Se distinguiamo le attività orientate al mercato (come la manifattura, i servizi produttivi alle imprese, il turismo) da quelle legate alla presenza di popolazione e alla redistribuzione pubblica (i servizi tradizionali e i servizi sociali), è possibile classificare i sistemi locali in base al loro grado di autonomia nel produrre ricchezza a livello locale. In altre parole, le aree in cui la ricchezza delle famiglie dipende in primo luogo dalla presenza di impiego legato al settore pubblico e dai trasferimenti monetari provenienti dal centro, risulteranno più dipendenti dall’andamento della spesa pubblica (sistemi locali dipendenti). Viceversa, i territori più dinamici in termini di occupazione e produzione di reddito nei settori privati legati alla concorrenza di mercato, saranno più autonomi dai trasferimenti del centro, essendo maggiormente legati alla capacità degli attori locali di mantenere in buona salute le attività imprenditoriali prevalenti (sistemi locali autonomi). In rapporto ad un’erogazione di servizi pubblici indispensabili alla popolazione, nei sistemi meridionali si è generalmente fatto un uso dell’impiego pubblico finalizzato soltanto alla creazione di posti di lavoro e tendenzialmente sganciato dalla qualità del servizio erogato. Conseguentemente la dipendenza della base occupazionale dalle sole risorse pubbliche diventa inoltre ancora più problematica in caso di contrazione della spesa pubblica.Tuttavia, alcuni esempi mostrano come nonostante le ingenti somme legate alle politiche europee, lo Stato non abbia investito con convinzione nelle regioni meridionali. Continuano così a prevalere gli aspetti di continuità rispetto alle politiche del passato.
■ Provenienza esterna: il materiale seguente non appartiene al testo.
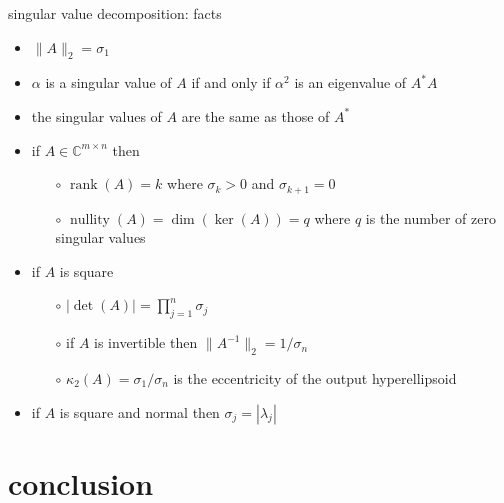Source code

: \documentclass[10pt,hyperref]{beamer}
\newcommand{\CC}{\mathbb{C}}
\newcommand{\rank}{\operatorname{rank}}
\begin{document}
\begin{frame}{singular value decomposition: facts}

\begin{itemize}
\item $\|A\|_2=\sigma_1$
\item $\alpha$ is a singular value of $A$ if and only if $\alpha^2$ is an eigenvalue of $A^*A$
\item the singular values of $A$ are the same as those of $A^*$
\item if $A\in \CC^{m\times n}$ then
    \begin{itemize}
    \item[$\circ$] $\rank(A)=k$ where $\sigma_k>0$ and $\sigma_{k+1}=0$
    \item[$\circ$] $\operatorname{nullity}(A)=\dim(\ker(A))=q$ where $q$ is the number of zero singular values
    \end{itemize}
\item if $A$ is square
    \begin{itemize}
    \item[$\circ$] $|\det(A)| = \prod_{j=1}^n \sigma_j$
    \item[$\circ$] if $A$ is invertible then $\|A^{-1}\|_2 = 1/\sigma_n$
    \item[$\circ$] $\kappa_2(A) = \sigma_1/\sigma_n$ is the eccentricity of the output hyperellipsoid
    \end{itemize}
\item if $A$ is square and normal then $\sigma_j = |\lambda_j|$
\end{itemize}
\end{frame}


\section{conclusion}
\end{document}
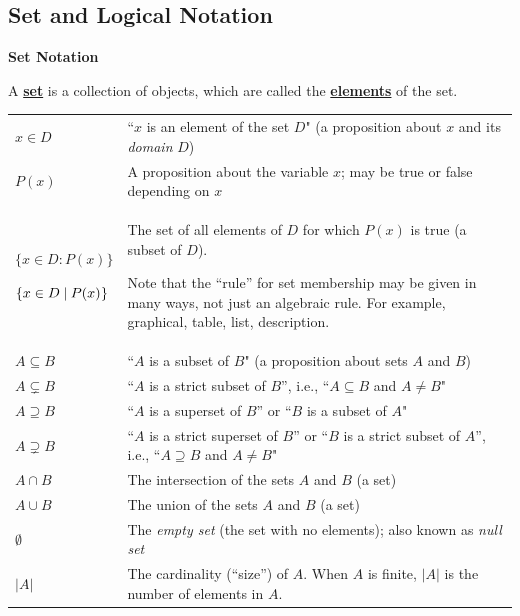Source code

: \documentclass[11pt]{article}
\newcommand\st{:}
\renewcommand\emph[1]{\underline{\bf{#1}}} %
\theoremstyle{definition}
\begin{document}
\subsection{Set and Logical Notation}



{\bf Set Notation}

 A \emph{set} is a collection of objects, which are called the \emph{elements} of the set.


\vspace*{8pt}
\begin{tabular}{L{1in}L{5in}}
$x\in D$ & ``$x$ is an element of the set $D$"  (a proposition about $x$ and its {\it domain} $D$)\\

$P(x)$ & A proposition about the variable $x$; may be true or false depending on $x$ \\

$\{x \in D\st P(x)\}$ 

$\{x\in D \hspace*{2.5pt}|\hspace*{2.5pt} P(x)\hspace*{.25pt}\}$ & The set of all elements of $D$ for which $P(x)$ is true (a subset of $D$). 

Note that the ``rule'' for set membership may be given in many ways, not just an algebraic rule. For example, graphical, table, list, description.\\ 

$A \subseteq B$ & ``$A$ is a subset of $B$"  (a proposition about sets $A$ and $B$)\\

$A \subsetneq B$ & ``$A$ is a strict subset of $B$'', i.e., ``$A\subseteq B$ and $A \neq B$" \\
$A \supseteq B$ & ``$A$ is a superset of $B$'' or ``$B$ is a subset of $A$" \\

$A \supsetneq B$ &  ``$A$ is a strict superset of $B$'' or ``$B$ is a strict subset of $A$'',  i.e., ``$A\supseteq B$ and $A \neq B$"   \\ 


$A \cap B$ & The intersection of the sets $A$ and $B$  (a set)\\

$A \cup B$ & The union of the sets $A$ and $B$  (a set)\\

$\emptyset$ & The {\it empty set} (the set with no elements); also known as {\it null set}\\
$|A|$ & The cardinality (``size'') of $A$. When $A$ is finite, $|A|$ is the number of elements in $A$.
\end{tabular}
\end{document}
“In generale, dal rapporto proporzionale tra spesa pubblica procapite e PIL procapite si osserva lo scarso effetto redistributivo dell’intervento pubblico. In altre parole, la stato spende di più nelle aree che producono maggiore ricchezza. Se inoltre facciamo riferimento alle componenti della spesa pubblica, distinguendo tra trasferimenti ordinari e spesa in conto capitale – diretta alla produzione di nuovi beni e servizi – notiamo come a prevalere nel Mezzogiorno sia ancora il primo tipo. Questa sproporzione aumenta nel caso in cui si consideri il settore pubblico allargato e cioè gli investimenti compiuti dalle società come Poste, Ferrovie dello Stato ecc. Esse infatti, legate a una logica aziendale di aumento dei profitti e libere da vincoli di tipo geografico, tendono a indirizzare i propri interventi nelle aree maggiormente remunerative, con il risultato di penalizzare le regioni meno dotate di infrastrutture di base”. Un altro importante fattore emerge guardando al tipo di istituzione pubblica erogatrice della spesa in conto capitale, che ha quindi voce in capitolo rispetto ai progetti su cui investire. “Mentre gli enti locali sono protagonisti nel Centro-Nord, al Sud l’attore principale è ancora lo Stato, più distante dai singoli territori e meno a conoscenza delle dinamiche locali”.